• [Aim of the task]
Go through the data below and work out how many lines contain "quad"; the answer is the number alone.

• [Given information]
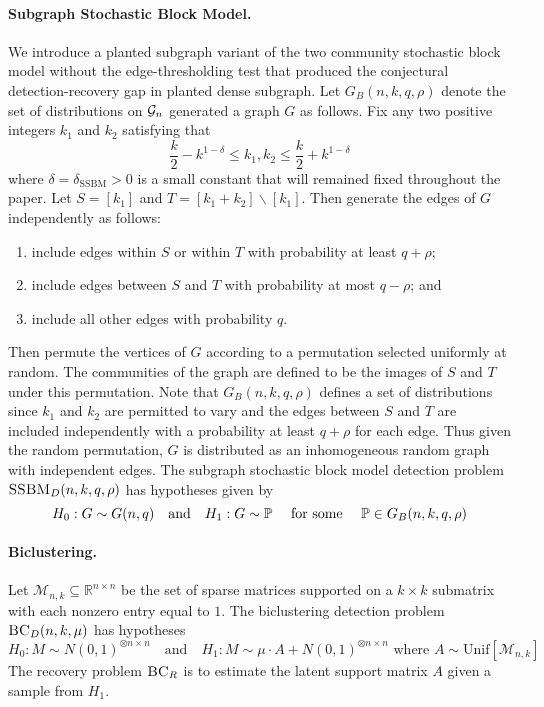 \paragraph{Subgraph Stochastic Block Model.} We introduce a planted subgraph variant of the two community stochastic block model without the edge-thresholding test that produced the conjectural detection-recovery gap in planted dense subgraph. Let $G_B(n, k, q, \rho)$ denote the set of distributions on $\mathcal{G}_n$ generated a graph $G$ as follows. Fix any two positive integers $k_1$ and $k_2$ satisfying that
$$\frac{k}{2} - k^{1-\delta} \le k_1, k_2 \le \frac{k}{2} + k^{1 - \delta}$$
where $\delta = \delta_{\text{SSBM}} > 0$ is a small constant that will remained fixed throughout the paper. Let $S = [k_1]$ and $T = [k_1+k_2]\backslash [k_1]$. Then generate the edges of $G$ independently as follows:
\begin{enumerate}
\item include edges within $S$ or within $T$ with probability at least $q + \rho$;
\item include edges between $S$ and $T$ with probability at most $q - \rho$; and
\item include all other edges with probability $q$.
\end{enumerate}
Then permute the vertices of $G$ according to a permutation selected uniformly at random. The communities of the graph are defined to be the images of $S$ and $T$ under this permutation. Note that $G_B(n, k, q, \rho)$ defines a set of distributions since $k_1$ and $k_2$ are permitted to vary and the edges between $S$ and $T$ are included independently with a probability at least $q + \rho$ for each edge. Thus given the random permutation, $G$ is distributed as an inhomogeneous random graph with independent edges. The subgraph stochastic block model detection problem $\textsc{SSBM}_D(n, k, q, \rho)$ has hypotheses given by
$$H_0: G \sim G(n, q) \quad \text{and} \quad H_1 : G \sim \mathbb{P} \quad \text{ for some } \quad \mathbb{P} \in G_B(n, k, q, \rho)$$

\paragraph{Biclustering.} Let $\mathcal{M}_{n, k} \subseteq \mathbb{R}^{n \times n}$ be the set of sparse matrices supported on a $k \times k$ submatrix with each nonzero entry equal to $1$. The biclustering detection problem $\textsc{BC}_D(n, k, \mu)$ has hypotheses
$$H_0: M \sim N(0, 1)^{\otimes n \times n} \quad \text{and} \quad H_1 : M \sim \mu \cdot A + N(0, 1)^{\otimes n \times n} \text{ where } A \sim \text{Unif}\left[\mathcal{M}_{n,k}\right]$$
The recovery problem $\textsc{BC}_R$ is to estimate the latent support matrix $A$ given a sample from $H_1$.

• [Answer space]
2